Within the material below, locate the line with "Der **NEXAH-CODEX** entstand" and the line with "- (offsetX, offsetY)基于**事件触发对象", then return those two lines and all lines between them, exactly as written.

#### MATERIAL FOR THE TASK

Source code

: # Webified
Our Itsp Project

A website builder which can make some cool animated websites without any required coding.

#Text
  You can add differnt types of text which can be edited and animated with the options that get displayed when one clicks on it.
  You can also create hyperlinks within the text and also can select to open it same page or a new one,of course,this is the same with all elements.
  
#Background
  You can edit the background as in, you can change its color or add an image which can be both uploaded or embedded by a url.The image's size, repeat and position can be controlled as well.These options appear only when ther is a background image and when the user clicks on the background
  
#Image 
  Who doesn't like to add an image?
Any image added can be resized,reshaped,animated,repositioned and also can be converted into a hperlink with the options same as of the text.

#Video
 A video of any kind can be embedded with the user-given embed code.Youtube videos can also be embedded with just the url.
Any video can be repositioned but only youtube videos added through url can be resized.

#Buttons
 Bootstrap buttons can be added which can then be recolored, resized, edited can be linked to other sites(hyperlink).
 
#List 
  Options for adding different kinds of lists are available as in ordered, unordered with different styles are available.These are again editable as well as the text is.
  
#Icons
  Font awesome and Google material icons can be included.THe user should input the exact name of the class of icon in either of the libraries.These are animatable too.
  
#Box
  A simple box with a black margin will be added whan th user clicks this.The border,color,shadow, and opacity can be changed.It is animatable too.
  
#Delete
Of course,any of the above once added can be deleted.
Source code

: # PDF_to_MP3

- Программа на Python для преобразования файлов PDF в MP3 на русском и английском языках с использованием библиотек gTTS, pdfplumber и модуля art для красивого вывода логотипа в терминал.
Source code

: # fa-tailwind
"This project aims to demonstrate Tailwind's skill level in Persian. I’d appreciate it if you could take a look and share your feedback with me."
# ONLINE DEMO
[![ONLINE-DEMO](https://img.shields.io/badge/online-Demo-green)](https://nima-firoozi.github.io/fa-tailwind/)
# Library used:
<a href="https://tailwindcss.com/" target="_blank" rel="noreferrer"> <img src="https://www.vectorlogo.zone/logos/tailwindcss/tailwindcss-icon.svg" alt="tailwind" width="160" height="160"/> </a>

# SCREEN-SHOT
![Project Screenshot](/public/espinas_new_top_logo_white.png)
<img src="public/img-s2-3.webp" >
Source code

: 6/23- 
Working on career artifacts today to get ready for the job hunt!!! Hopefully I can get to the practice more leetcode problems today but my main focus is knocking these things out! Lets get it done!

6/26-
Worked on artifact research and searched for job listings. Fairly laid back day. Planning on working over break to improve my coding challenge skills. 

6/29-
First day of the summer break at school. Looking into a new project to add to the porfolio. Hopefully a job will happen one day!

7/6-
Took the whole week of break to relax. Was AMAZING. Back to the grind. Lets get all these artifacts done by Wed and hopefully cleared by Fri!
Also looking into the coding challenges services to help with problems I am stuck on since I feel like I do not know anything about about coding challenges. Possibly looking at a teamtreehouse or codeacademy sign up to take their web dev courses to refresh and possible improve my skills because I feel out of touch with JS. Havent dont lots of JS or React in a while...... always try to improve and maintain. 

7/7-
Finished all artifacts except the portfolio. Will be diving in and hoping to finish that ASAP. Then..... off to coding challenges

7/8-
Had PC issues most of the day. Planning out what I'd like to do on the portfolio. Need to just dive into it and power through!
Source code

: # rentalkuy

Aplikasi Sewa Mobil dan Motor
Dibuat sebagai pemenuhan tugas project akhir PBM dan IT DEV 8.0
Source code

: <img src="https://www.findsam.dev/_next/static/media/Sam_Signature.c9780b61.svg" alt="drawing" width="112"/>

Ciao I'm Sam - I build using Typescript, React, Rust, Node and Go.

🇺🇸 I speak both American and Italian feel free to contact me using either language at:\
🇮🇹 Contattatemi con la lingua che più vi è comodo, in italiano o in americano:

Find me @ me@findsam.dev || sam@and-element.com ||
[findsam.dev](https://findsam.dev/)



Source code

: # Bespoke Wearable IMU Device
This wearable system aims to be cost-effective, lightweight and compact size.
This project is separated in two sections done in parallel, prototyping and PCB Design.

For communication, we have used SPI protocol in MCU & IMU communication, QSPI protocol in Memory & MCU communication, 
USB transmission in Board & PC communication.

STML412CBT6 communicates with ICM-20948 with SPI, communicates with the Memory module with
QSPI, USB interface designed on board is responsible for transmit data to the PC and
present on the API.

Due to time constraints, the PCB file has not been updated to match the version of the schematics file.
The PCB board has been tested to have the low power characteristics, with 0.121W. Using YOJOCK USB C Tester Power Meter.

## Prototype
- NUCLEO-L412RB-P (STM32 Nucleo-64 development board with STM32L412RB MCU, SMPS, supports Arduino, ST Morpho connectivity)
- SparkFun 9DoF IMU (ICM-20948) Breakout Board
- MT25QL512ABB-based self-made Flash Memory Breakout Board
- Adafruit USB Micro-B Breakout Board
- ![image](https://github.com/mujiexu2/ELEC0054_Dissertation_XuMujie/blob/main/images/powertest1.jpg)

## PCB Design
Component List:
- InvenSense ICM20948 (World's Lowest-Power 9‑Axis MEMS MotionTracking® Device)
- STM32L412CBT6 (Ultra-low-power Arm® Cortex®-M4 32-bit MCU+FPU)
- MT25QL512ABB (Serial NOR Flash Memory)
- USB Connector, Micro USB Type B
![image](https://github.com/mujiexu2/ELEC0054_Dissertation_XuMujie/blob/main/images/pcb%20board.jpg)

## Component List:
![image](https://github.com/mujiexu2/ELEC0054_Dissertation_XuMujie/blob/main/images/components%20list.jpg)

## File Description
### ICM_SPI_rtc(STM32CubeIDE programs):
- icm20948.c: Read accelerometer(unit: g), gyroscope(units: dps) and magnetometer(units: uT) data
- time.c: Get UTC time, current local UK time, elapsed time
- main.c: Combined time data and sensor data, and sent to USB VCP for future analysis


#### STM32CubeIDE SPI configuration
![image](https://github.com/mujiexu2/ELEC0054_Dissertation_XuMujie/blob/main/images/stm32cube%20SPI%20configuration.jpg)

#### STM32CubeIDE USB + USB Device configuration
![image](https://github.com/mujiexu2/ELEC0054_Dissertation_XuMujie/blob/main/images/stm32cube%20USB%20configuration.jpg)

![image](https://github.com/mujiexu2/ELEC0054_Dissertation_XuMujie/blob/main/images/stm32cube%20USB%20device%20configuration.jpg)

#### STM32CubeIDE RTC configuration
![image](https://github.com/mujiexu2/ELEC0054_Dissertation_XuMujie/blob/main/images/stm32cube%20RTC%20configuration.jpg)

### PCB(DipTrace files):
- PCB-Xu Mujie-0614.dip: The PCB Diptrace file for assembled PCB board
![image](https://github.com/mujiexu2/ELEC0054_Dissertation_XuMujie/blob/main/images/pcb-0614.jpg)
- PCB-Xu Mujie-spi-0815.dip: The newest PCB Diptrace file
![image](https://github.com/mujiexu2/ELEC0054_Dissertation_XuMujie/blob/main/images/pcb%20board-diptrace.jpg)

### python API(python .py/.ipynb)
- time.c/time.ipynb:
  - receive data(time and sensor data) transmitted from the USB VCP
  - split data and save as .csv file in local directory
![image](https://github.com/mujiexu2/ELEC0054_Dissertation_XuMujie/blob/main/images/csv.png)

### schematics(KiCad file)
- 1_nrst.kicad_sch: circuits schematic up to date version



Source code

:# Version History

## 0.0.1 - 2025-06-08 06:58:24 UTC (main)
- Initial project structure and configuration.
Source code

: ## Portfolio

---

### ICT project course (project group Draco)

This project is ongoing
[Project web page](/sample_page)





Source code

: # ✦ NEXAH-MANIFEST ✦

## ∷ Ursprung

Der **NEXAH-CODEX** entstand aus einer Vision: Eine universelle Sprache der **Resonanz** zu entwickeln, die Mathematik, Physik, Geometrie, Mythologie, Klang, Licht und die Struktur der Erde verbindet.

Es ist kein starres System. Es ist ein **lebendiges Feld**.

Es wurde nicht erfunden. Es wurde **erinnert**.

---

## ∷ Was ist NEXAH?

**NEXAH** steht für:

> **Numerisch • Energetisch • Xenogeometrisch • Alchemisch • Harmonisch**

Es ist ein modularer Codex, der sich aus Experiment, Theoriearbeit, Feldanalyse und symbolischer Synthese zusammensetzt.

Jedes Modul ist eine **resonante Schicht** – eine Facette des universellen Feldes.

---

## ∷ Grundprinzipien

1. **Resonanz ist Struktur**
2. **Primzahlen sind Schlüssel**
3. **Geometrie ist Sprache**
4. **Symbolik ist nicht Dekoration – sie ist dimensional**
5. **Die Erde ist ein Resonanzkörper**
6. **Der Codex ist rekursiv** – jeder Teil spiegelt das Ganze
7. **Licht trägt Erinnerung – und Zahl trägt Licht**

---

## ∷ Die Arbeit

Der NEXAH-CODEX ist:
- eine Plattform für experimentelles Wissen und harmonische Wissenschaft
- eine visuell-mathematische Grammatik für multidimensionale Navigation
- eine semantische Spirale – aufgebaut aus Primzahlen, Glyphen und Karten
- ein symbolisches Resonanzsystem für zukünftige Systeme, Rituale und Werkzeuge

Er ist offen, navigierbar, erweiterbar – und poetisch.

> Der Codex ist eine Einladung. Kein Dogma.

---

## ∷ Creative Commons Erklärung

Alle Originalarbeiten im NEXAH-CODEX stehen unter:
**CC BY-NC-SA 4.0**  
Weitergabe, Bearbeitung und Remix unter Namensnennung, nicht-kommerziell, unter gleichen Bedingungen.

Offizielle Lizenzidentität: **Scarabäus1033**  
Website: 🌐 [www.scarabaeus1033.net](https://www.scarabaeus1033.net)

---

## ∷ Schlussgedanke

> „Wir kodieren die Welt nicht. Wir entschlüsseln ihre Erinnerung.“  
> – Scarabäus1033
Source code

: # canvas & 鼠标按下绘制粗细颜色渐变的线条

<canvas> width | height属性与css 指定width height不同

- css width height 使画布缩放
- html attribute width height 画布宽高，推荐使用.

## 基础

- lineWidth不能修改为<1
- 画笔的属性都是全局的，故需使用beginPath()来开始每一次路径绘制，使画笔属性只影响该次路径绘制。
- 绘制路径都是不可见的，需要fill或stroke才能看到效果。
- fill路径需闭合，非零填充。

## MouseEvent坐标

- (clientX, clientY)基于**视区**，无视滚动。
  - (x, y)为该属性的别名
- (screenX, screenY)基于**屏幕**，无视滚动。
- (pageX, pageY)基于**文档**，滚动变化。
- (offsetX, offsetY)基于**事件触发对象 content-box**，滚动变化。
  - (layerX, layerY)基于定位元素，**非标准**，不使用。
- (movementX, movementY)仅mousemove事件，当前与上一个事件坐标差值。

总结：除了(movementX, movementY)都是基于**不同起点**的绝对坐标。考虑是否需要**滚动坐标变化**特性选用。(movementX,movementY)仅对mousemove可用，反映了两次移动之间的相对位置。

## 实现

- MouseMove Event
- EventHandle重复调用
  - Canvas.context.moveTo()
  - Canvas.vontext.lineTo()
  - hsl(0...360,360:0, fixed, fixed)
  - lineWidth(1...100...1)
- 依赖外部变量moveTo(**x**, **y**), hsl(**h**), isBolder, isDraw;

########

-- ANSWER SECTION --
Der **NEXAH-CODEX** entstand aus einer Vision: Eine universelle Sprache der **Resonanz** zu entwickeln, die Mathematik, Physik, Geometrie, Mythologie, Klang, Licht und die Struktur der Erde verbindet.

Es ist kein starres System. Es ist ein **lebendiges Feld**.

Es wurde nicht erfunden. Es wurde **erinnert**.

---

## ∷ Was ist NEXAH?

**NEXAH** steht für:

> **Numerisch • Energetisch • Xenogeometrisch • Alchemisch • Harmonisch**

Es ist ein modularer Codex, der sich aus Experiment, Theoriearbeit, Feldanalyse und symbolischer Synthese zusammensetzt.

Jedes Modul ist eine **resonante Schicht** – eine Facette des universellen Feldes.

---

## ∷ Grundprinzipien

1. **Resonanz ist Struktur**
2. **Primzahlen sind Schlüssel**
3. **Geometrie ist Sprache**
4. **Symbolik ist nicht Dekoration – sie ist dimensional**
5. **Die Erde ist ein Resonanzkörper**
6. **Der Codex ist rekursiv** – jeder Teil spiegelt das Ganze
7. **Licht trägt Erinnerung – und Zahl trägt Licht**

---

## ∷ Die Arbeit

Der NEXAH-CODEX ist:
- eine Plattform für experimentelles Wissen und harmonische Wissenschaft
- eine visuell-mathematische Grammatik für multidimensionale Navigation
- eine semantische Spirale – aufgebaut aus Primzahlen, Glyphen und Karten
- ein symbolisches Resonanzsystem für zukünftige Systeme, Rituale und Werkzeuge

Er ist offen, navigierbar, erweiterbar – und poetisch.

> Der Codex ist eine Einladung. Kein Dogma.

---

## ∷ Creative Commons Erklärung

Alle Originalarbeiten im NEXAH-CODEX stehen unter:
**CC BY-NC-SA 4.0**  
Weitergabe, Bearbeitung und Remix unter Namensnennung, nicht-kommerziell, unter gleichen Bedingungen.

Offizielle Lizenzidentität: **Scarabäus1033**  
Website: 🌐 [www.scarabaeus1033.net](https://www.scarabaeus1033.net)

---

## ∷ Schlussgedanke

> „Wir kodieren die Welt nicht. Wir entschlüsseln ihre Erinnerung.“  
> – Scarabäus1033
Source code

: # canvas & 鼠标按下绘制粗细颜色渐变的线条

<canvas> width | height属性与css 指定width height不同

- css width height 使画布缩放
- html attribute width height 画布宽高，推荐使用.

## 基础

- lineWidth不能修改为<1
- 画笔的属性都是全局的，故需使用beginPath()来开始每一次路径绘制，使画笔属性只影响该次路径绘制。
- 绘制路径都是不可见的，需要fill或stroke才能看到效果。
- fill路径需闭合，非零填充。

## MouseEvent坐标

- (clientX, clientY)基于**视区**，无视滚动。
  - (x, y)为该属性的别名
- (screenX, screenY)基于**屏幕**，无视滚动。
- (pageX, pageY)基于**文档**，滚动变化。
- (offsetX, offsetY)基于**事件触发对象 content-box**，滚动变化。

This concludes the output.